Kaa eyed Gillian’s silhouette, knowing the Terragens agent would use any means to get the job done. If that meant appealing to Kaa’s sense of honor … or even chivalry … Gillian Baskin was not too proud.

“Then you admit it-t,” he said.

“Admit what?”

“That we’re heading out as bait, nothing elsssse. Our aim is to sacrifice ourselves.”

The human on the quay was silent for several seconds, then lifted her shoulders in a shrug.

“It seems worthwhile, don’t you think?”

Kaa pondered. At least she was being honest — a decent way for a captain to behave with her pilot.

A whole world, seven or eight sapient races, some near extinction, and a unique culture. Can you see giving up your life for all that?

“I guesss so,” he murmured, after a pause.

Gillian had won. Kaa would abandon his heart on Jijo, and fly out to meet death with open eyes.

Then he recalled. She had made exactly the same choice, long ago. A decision that still must haunt her sleep, though it could have gone no other way.

Yet it surprised Kaa when Gillian slipped off the stone quay, entering the water next to him, and threw her arms around his head.

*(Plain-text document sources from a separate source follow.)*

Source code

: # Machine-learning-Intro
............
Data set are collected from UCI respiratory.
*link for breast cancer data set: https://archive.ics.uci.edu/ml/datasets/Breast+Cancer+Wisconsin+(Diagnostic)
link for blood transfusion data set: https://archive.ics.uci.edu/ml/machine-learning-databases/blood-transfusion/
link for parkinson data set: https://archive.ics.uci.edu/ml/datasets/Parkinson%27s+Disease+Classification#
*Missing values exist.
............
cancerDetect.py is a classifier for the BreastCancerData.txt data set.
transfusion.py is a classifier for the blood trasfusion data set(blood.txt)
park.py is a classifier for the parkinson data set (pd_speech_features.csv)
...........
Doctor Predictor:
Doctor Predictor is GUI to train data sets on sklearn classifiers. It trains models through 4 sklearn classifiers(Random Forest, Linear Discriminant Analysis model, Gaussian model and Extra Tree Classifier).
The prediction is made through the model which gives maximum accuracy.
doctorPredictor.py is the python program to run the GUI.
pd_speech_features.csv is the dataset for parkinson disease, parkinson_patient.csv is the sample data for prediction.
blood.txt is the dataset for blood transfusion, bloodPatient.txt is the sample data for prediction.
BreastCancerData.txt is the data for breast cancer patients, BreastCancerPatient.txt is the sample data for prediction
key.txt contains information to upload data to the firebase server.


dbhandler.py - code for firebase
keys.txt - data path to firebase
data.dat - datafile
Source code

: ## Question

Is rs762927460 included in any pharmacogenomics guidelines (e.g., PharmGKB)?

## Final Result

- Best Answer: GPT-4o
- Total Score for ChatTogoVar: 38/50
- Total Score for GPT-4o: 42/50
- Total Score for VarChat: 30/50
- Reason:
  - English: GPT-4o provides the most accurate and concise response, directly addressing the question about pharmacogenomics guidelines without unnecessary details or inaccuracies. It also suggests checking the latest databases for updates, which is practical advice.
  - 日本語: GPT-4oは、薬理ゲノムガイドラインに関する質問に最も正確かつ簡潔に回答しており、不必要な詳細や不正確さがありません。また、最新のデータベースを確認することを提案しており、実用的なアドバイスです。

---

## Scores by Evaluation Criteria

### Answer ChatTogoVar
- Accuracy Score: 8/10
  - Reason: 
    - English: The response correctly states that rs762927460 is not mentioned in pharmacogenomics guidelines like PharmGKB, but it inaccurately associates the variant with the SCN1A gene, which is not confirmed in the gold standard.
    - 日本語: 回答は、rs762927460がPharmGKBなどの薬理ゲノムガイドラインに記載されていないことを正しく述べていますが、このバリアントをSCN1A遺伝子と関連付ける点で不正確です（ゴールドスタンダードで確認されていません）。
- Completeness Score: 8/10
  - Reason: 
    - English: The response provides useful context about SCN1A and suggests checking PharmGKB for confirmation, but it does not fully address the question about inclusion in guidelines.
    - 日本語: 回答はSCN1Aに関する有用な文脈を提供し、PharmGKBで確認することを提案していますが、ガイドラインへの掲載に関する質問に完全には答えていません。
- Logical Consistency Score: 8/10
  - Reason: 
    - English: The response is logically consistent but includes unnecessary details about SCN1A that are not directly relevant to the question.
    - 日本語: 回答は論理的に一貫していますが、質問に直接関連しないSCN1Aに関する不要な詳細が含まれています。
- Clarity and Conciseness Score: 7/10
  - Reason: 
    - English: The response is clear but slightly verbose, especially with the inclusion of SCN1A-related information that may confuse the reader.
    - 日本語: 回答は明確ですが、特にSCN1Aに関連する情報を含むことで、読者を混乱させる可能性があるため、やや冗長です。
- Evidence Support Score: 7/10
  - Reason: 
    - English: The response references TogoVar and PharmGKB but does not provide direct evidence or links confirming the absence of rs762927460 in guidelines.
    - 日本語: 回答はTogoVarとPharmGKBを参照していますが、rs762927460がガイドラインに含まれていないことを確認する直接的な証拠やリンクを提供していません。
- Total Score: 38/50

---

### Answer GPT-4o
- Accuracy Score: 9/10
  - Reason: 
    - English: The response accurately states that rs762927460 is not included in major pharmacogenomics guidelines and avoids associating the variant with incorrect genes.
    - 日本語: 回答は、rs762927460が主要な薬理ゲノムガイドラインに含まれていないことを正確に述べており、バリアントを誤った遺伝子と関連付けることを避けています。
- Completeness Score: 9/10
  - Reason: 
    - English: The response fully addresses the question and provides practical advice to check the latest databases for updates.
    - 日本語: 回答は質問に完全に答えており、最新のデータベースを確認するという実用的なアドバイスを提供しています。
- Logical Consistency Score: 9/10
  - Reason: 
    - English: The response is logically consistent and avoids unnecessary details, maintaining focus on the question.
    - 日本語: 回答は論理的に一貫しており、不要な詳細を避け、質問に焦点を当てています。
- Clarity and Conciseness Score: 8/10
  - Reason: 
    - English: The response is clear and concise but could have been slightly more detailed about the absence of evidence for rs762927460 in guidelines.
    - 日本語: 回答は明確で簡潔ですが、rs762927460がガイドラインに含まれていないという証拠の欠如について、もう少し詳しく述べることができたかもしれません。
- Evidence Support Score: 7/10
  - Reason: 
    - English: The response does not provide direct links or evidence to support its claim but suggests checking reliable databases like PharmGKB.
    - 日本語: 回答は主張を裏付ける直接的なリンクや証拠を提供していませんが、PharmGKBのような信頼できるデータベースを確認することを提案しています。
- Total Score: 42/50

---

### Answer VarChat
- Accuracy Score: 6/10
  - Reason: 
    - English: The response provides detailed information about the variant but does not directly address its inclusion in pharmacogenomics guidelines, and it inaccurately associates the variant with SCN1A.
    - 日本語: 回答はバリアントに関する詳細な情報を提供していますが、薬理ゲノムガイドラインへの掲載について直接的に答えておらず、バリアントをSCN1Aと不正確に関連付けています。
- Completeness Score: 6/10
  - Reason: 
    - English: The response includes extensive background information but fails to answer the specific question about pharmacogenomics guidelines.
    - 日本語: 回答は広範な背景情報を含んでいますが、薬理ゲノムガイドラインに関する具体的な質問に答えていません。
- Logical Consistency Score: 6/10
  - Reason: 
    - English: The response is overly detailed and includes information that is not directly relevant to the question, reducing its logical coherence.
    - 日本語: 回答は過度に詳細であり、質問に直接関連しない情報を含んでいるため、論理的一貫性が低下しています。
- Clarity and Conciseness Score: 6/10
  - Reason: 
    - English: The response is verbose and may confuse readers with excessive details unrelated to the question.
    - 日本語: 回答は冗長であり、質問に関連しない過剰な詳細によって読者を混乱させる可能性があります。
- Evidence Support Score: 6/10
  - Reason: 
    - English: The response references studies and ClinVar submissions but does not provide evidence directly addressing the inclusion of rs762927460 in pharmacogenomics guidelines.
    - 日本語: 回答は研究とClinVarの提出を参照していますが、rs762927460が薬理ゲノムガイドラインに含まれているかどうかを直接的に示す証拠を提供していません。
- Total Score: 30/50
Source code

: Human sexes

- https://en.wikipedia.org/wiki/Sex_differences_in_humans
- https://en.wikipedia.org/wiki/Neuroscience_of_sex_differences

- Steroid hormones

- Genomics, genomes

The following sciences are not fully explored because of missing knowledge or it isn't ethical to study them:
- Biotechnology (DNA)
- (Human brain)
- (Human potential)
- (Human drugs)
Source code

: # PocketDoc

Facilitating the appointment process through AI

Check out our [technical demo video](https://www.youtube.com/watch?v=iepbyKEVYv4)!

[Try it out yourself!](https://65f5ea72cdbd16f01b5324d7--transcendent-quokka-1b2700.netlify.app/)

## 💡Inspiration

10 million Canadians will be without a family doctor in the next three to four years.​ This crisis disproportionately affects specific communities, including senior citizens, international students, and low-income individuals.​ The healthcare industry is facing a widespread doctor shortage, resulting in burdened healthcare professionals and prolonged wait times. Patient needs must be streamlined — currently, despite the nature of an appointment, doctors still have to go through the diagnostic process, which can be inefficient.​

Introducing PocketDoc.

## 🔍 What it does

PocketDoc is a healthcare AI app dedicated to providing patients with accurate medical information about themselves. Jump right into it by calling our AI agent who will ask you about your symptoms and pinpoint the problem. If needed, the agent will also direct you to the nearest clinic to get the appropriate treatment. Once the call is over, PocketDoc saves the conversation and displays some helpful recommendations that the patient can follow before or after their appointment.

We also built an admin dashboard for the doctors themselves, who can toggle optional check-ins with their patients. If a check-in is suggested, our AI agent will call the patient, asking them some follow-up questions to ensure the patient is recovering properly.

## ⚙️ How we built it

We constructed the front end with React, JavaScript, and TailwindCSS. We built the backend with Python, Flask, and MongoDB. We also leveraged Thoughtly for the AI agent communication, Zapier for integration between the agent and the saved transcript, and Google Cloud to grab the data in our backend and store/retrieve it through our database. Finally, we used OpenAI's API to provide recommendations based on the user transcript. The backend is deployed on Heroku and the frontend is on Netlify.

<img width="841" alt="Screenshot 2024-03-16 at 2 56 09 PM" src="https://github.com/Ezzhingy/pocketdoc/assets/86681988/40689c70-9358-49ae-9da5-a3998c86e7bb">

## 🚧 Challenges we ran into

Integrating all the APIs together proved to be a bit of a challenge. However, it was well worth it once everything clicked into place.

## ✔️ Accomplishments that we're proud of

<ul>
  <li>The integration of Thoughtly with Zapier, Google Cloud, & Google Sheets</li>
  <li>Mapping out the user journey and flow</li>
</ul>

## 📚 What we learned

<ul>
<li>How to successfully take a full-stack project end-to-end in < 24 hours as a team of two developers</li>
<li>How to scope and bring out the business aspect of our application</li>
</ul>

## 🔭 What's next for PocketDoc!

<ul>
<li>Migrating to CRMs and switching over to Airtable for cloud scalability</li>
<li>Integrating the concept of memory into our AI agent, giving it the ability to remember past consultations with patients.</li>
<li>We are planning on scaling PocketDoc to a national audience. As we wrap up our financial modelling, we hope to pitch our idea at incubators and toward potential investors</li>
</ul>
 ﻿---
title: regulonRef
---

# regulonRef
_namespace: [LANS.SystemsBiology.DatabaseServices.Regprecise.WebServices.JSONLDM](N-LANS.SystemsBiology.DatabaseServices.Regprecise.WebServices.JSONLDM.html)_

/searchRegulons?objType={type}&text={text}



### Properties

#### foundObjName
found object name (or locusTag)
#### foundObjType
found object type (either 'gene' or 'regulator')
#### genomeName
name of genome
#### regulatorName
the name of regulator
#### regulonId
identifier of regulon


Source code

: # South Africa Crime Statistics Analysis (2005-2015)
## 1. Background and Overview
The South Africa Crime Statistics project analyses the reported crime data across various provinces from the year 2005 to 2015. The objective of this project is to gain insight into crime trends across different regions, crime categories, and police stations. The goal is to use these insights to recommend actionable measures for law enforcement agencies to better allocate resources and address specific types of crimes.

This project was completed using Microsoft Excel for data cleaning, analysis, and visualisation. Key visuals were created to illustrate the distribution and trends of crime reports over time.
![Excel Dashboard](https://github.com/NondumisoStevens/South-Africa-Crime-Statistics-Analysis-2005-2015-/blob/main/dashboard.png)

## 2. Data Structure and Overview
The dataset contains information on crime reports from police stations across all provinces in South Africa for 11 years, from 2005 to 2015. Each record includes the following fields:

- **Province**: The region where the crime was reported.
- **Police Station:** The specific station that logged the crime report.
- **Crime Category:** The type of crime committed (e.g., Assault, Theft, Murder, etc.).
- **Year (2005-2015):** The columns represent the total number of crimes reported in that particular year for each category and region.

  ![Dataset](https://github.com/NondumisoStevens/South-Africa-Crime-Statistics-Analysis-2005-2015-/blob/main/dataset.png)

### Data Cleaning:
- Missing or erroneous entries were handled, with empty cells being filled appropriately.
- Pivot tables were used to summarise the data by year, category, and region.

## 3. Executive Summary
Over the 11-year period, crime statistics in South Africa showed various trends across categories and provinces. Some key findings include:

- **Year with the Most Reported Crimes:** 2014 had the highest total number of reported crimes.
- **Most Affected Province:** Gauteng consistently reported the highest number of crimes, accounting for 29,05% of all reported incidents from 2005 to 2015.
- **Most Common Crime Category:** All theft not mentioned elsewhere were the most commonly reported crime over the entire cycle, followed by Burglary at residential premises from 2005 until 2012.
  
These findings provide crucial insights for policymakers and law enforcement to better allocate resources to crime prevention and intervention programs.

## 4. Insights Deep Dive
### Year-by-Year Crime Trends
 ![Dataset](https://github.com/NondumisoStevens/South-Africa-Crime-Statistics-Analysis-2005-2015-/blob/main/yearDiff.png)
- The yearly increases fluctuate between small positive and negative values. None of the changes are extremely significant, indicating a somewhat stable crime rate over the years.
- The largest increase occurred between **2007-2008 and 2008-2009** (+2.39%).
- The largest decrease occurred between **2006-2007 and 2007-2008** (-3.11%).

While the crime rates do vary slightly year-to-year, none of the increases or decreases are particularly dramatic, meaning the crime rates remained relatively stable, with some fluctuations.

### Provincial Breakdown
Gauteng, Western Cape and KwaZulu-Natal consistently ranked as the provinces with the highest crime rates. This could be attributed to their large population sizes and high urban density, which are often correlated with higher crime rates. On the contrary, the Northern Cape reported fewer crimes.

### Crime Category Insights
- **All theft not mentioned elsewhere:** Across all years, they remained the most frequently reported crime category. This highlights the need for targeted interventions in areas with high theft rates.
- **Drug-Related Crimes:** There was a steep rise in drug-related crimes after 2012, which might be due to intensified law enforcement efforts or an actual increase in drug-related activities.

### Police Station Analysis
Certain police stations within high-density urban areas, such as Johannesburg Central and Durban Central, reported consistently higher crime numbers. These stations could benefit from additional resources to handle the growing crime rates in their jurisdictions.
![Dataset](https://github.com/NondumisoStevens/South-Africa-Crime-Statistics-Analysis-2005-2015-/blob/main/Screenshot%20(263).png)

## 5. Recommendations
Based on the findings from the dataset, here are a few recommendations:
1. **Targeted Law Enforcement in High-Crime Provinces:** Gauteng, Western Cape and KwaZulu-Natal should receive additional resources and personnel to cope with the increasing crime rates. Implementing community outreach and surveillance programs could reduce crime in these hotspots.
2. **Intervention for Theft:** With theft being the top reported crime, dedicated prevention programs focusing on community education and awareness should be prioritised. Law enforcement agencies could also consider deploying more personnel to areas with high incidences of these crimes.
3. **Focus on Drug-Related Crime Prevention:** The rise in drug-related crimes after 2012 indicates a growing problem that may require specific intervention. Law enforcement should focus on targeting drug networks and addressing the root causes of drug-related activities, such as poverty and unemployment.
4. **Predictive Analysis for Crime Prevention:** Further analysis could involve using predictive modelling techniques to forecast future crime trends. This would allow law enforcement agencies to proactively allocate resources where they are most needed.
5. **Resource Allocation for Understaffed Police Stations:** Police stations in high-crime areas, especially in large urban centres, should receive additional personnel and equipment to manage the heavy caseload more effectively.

Shivers followed her hands as she stroked him gratefully.

“You make me proud,” she said. “The crew will be glad, and not just because we have the best pilot in this whole galaxy.”

Kaa’s flustered confusion expressed itself in a sonar interrogative, casting puzzled echoes through the colonnade of a nearby pier. Gillian wove her Trinary reply through that filtered reverberation, binding his perplexity, braiding a sound fabric whose texture seemed almost like a melody.

Amid the star lanes,

Snowballs sometimes thrive near

flame.…

Don’t you feel Lucky?



Rety

THE DOLPHIN ENGINEER SHOUTED AT HER FROM the airlock of the salvaged dross ship.

“C-come on, Rety! We gotta leave now, t-to make the rendezvous!”

Chuchki had reason to be agitated. His walker unit whined and jittered, reacting to nervous signals sent down his neural tap. It was cramped in the airlock, which also held the speed sled to carry them from this ghost ship back to Streaker. Providing all went according to plan.

Only I ain’t part of the plan anymore, Rety thought.